Perdite gravi così come il fatto che l’arte italiana, soprattutto nell’ultimo periodo, stia subendo un momento di crisi.
Molto spesso nelle grandi aste newyorkesi o londinesi, le opere dei nostri alfieri migliori passano ormai invendute.
Ma come sempre accade, è sempre dai momenti bui, che si ritrova la strada verso la luce. Verso la rinascita per le opere degli artisti di casa nostra, che si spera tornino presto a fare i risultati che meritano.
È in questo quadro di sofferenza dell’arte italiana che si colloca oggi l’astro nascente Alina Ditot, attualmente tra i pochi artisti italiani in grado di spiegarci, attraverso le sue opere, la sofferenza che il mondo oggi trova a vivere.
Un mondo tormentato dai continui attacchi terroristici e conflitti mondiali. Un mondo, nel quale la paura e l’incertezza, regnano sovrane.
La pittura di Alina Ditot riporta alla luce l’enigma del Minotauro: l’uomo che combatte se stesso.
Ditot contro Ditot o Uomo contro Uomo.
Un’ arte che inverte la comune ragione che vede la tela come il campo di battaglia da non invadere mai; una guerra senza morti; un Alcatraz senza detenuti.
L’ Alcatraz pittorico di Alina ha detenuti che combattono la guerra per la sopravvivenza.
La tela è ferita. La tela è violentata.
La tela diviene il campo di battaglia dove, molto spesso, l’uomo combatte la guerra contro se stesso.
Alina impugna quel pugnale sacrificale che porta l’arte ad un nuovo punto zero. Tutto ha di nuovo inizio.

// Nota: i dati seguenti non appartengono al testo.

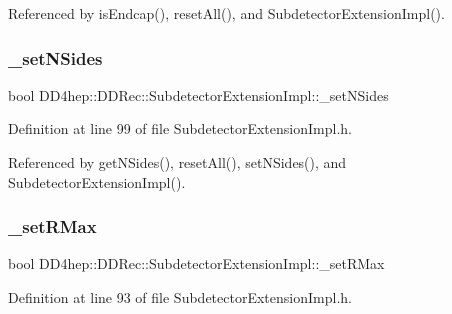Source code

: Referenced by is\+Endcap(), reset\+All(), and Subdetector\+Extension\+Impl().

\hypertarget{class_d_d4hep_1_1_d_d_rec_1_1_subdetector_extension_impl_a1a8b0613327d2cac9e1783fcf7f22be9}{}\label{class_d_d4hep_1_1_d_d_rec_1_1_subdetector_extension_impl_a1a8b0613327d2cac9e1783fcf7f22be9} 
\subsubsection{\texorpdfstring{\+\_\+set\+N\+Sides}{\_setNSides}}
{\footnotesize\ttfamily bool D\+D4hep\+::\+D\+D\+Rec\+::\+Subdetector\+Extension\+Impl\+::\+\_\+set\+N\+Sides\hspace{0.3cm}{\ttfamily [protected]}}



Definition at line 99 of file Subdetector\+Extension\+Impl.\+h.



Referenced by get\+N\+Sides(), reset\+All(), set\+N\+Sides(), and Subdetector\+Extension\+Impl().

\hypertarget{class_d_d4hep_1_1_d_d_rec_1_1_subdetector_extension_impl_a8a23eb897b7a367cd183adddf88e8fe7}{}\label{class_d_d4hep_1_1_d_d_rec_1_1_subdetector_extension_impl_a8a23eb897b7a367cd183adddf88e8fe7} 
\subsubsection{\texorpdfstring{\+\_\+set\+R\+Max}{\_setRMax}}
{\footnotesize\ttfamily bool D\+D4hep\+::\+D\+D\+Rec\+::\+Subdetector\+Extension\+Impl\+::\+\_\+set\+R\+Max\hspace{0.3cm}{\ttfamily [protected]}}



Definition at line 93 of file Subdetector\+Extension\+Impl.\+h.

La tela viene strappata e bruciata. Abbiamo sentito più volte parlare della Ditot, come quella sacerdotessa eretica, di un segno che trova la sua nuova collocazione in non luoghi: universi nomadi fin’ora inesplorati.
Ben presto ci renderemo conto come tutto questo, in base al famoso effetto farfalla, condurrà conseguenze inevitabili nel futuro. Una tela violentata dal genio ditottiano che la rende umana. Una tela sofferente che urla il suo malessere interiore.
Nonostante ciò, nella pittura della Ditot, ritroviamo l’elemento salvifico e salvificatore.
Quel feticcio, rappresentano dallo spago, e dunque dalla legatura come ricostruzione, in grado di salvare l’uomo dal suo inferno. Un ascensore verso il paradiso. Una porta aperta da attraversare di corsa.
L’ultimo ciclo pittorico dell’artista fa riferimento ai suoi “Monocromi legati”.
Il tema del monocromo è stato oggetto di indagine da parte di molti artisti quali: Castellani, Bonalumi, Schifano, Burri, Malevic ecc. Nella giovane artista Ditot notiamo un elemento di rottura (la ferita della tela, appunto) che per la prima volta, con questa forza incisiva, rende tale supporto quasi umano.
La tela è ferita perché il mondo è ferito.
Non esiste una testimonianza più vera di questa nell’arte contemporanea.
Ed i prezzi delle opere di Alina Ditot, contrariamente agli altri artisti italiani sono in continua ascesa (dai 6 ai 18 mila euro, con previsioni di ulteriori nuovi rialzi).
Come diceva Wassily Kandinsky “Ogni opera d’arte è figlia del suo tempo, e spesso è madre dei nostri sentimenti”.
E l’arte di Alina Ditot, non fa altro che tradurre in forma e colore ciò che ogni giorno tutti noi vediamo, ascoltiamo e viviamo.